● **Your instructions**:
Please return all of the records that follow, exactly as written.

● **Input data**:

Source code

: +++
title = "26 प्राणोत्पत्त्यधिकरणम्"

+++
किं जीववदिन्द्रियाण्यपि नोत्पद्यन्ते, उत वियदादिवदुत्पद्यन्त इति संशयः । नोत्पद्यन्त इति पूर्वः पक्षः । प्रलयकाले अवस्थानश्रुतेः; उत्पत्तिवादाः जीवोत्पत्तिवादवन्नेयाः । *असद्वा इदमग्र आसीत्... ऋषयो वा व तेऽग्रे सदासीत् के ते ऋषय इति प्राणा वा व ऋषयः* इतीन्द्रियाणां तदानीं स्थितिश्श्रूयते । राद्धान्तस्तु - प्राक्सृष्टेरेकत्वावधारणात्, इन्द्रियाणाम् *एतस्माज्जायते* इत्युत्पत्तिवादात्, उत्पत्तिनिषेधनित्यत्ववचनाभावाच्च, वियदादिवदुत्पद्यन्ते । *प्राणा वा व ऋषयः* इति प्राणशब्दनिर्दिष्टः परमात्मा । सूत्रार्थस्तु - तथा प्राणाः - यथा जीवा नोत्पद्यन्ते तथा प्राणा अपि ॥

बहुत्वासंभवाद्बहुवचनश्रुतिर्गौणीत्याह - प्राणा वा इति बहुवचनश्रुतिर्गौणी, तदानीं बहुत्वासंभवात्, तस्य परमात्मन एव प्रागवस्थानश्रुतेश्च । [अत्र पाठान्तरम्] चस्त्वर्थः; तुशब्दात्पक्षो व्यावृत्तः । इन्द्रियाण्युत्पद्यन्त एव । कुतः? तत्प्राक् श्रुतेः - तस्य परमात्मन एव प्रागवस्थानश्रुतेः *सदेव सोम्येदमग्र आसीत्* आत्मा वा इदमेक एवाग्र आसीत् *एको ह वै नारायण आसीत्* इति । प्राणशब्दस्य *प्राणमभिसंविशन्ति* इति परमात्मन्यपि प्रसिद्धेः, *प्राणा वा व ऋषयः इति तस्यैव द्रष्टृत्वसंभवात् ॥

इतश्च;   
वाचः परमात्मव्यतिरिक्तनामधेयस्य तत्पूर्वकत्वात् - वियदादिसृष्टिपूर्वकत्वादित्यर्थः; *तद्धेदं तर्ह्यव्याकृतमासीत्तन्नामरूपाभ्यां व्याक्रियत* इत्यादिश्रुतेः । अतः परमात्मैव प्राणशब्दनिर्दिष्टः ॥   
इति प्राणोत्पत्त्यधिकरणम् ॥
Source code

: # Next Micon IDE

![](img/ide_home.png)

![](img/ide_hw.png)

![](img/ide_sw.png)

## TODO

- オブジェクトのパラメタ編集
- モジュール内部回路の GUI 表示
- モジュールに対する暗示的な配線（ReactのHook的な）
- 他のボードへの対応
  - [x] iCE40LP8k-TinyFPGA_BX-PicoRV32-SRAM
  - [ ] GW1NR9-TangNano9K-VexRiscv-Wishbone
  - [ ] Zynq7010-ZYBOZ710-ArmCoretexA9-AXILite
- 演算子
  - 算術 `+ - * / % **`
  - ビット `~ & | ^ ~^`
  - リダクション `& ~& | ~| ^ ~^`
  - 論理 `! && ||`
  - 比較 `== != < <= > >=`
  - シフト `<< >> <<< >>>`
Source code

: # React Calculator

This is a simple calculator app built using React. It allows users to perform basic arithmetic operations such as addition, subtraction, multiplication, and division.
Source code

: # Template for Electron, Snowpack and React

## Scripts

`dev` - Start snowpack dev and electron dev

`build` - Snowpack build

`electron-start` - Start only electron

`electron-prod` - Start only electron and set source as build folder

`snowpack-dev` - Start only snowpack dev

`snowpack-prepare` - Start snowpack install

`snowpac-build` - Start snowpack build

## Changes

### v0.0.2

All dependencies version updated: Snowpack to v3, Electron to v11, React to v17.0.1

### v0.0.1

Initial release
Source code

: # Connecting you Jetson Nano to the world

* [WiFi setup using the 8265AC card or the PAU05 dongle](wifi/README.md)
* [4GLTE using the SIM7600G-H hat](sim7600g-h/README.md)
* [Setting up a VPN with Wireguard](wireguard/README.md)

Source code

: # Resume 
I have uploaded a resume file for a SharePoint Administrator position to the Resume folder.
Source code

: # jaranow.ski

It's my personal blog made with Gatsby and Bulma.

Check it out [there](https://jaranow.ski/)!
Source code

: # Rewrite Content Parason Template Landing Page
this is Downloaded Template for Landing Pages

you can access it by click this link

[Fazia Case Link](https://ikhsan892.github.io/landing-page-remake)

● **Result of the exercise**:
Source code

: +++
title = "26 प्राणोत्पत्त्यधिकरणम्"

+++
किं जीववदिन्द्रियाण्यपि नोत्पद्यन्ते, उत वियदादिवदुत्पद्यन्त इति संशयः । नोत्पद्यन्त इति पूर्वः पक्षः । प्रलयकाले अवस्थानश्रुतेः; उत्पत्तिवादाः जीवोत्पत्तिवादवन्नेयाः । *असद्वा इदमग्र आसीत्... ऋषयो वा व तेऽग्रे सदासीत् के ते ऋषय इति प्राणा वा व ऋषयः* इतीन्द्रियाणां तदानीं स्थितिश्श्रूयते । राद्धान्तस्तु - प्राक्सृष्टेरेकत्वावधारणात्, इन्द्रियाणाम् *एतस्माज्जायते* इत्युत्पत्तिवादात्, उत्पत्तिनिषेधनित्यत्ववचनाभावाच्च, वियदादिवदुत्पद्यन्ते । *प्राणा वा व ऋषयः* इति प्राणशब्दनिर्दिष्टः परमात्मा । सूत्रार्थस्तु - तथा प्राणाः - यथा जीवा नोत्पद्यन्ते तथा प्राणा अपि ॥

बहुत्वासंभवाद्बहुवचनश्रुतिर्गौणीत्याह - प्राणा वा इति बहुवचनश्रुतिर्गौणी, तदानीं बहुत्वासंभवात्, तस्य परमात्मन एव प्रागवस्थानश्रुतेश्च । [अत्र पाठान्तरम्] चस्त्वर्थः; तुशब्दात्पक्षो व्यावृत्तः । इन्द्रियाण्युत्पद्यन्त एव । कुतः? तत्प्राक् श्रुतेः - तस्य परमात्मन एव प्रागवस्थानश्रुतेः *सदेव सोम्येदमग्र आसीत्* आत्मा वा इदमेक एवाग्र आसीत् *एको ह वै नारायण आसीत्* इति । प्राणशब्दस्य *प्राणमभिसंविशन्ति* इति परमात्मन्यपि प्रसिद्धेः, *प्राणा वा व ऋषयः इति तस्यैव द्रष्टृत्वसंभवात् ॥

इतश्च;   
वाचः परमात्मव्यतिरिक्तनामधेयस्य तत्पूर्वकत्वात् - वियदादिसृष्टिपूर्वकत्वादित्यर्थः; *तद्धेदं तर्ह्यव्याकृतमासीत्तन्नामरूपाभ्यां व्याक्रियत* इत्यादिश्रुतेः । अतः परमात्मैव प्राणशब्दनिर्दिष्टः ॥   
इति प्राणोत्पत्त्यधिकरणम् ॥
Source code

: # Next Micon IDE

![](img/ide_home.png)

![](img/ide_hw.png)

![](img/ide_sw.png)

## TODO

- オブジェクトのパラメタ編集
- モジュール内部回路の GUI 表示
- モジュールに対する暗示的な配線（ReactのHook的な）
- 他のボードへの対応
  - [x] iCE40LP8k-TinyFPGA_BX-PicoRV32-SRAM
  - [ ] GW1NR9-TangNano9K-VexRiscv-Wishbone
  - [ ] Zynq7010-ZYBOZ710-ArmCoretexA9-AXILite
- 演算子
  - 算術 `+ - * / % **`
  - ビット `~ & | ^ ~^`
  - リダクション `& ~& | ~| ^ ~^`
  - 論理 `! && ||`
  - 比較 `== != < <= > >=`
  - シフト `<< >> <<< >>>`
Source code

: # React Calculator

This is a simple calculator app built using React. It allows users to perform basic arithmetic operations such as addition, subtraction, multiplication, and division.
Source code

: # Template for Electron, Snowpack and React

## Scripts

`dev` - Start snowpack dev and electron dev

`build` - Snowpack build

`electron-start` - Start only electron

`electron-prod` - Start only electron and set source as build folder

`snowpack-dev` - Start only snowpack dev

`snowpack-prepare` - Start snowpack install

`snowpac-build` - Start snowpack build

## Changes

### v0.0.2

All dependencies version updated: Snowpack to v3, Electron to v11, React to v17.0.1

### v0.0.1

Initial release
Source code

: # Connecting you Jetson Nano to the world

* [WiFi setup using the 8265AC card or the PAU05 dongle](wifi/README.md)
* [4GLTE using the SIM7600G-H hat](sim7600g-h/README.md)
* [Setting up a VPN with Wireguard](wireguard/README.md)

Source code

: # Resume 
I have uploaded a resume file for a SharePoint Administrator position to the Resume folder.
Source code

: # jaranow.ski

It's my personal blog made with Gatsby and Bulma.

Check it out [there](https://jaranow.ski/)!
Source code

: # Rewrite Content Parason Template Landing Page
this is Downloaded Template for Landing Pages

you can access it by click this link

[Fazia Case Link](https://ikhsan892.github.io/landing-page-remake)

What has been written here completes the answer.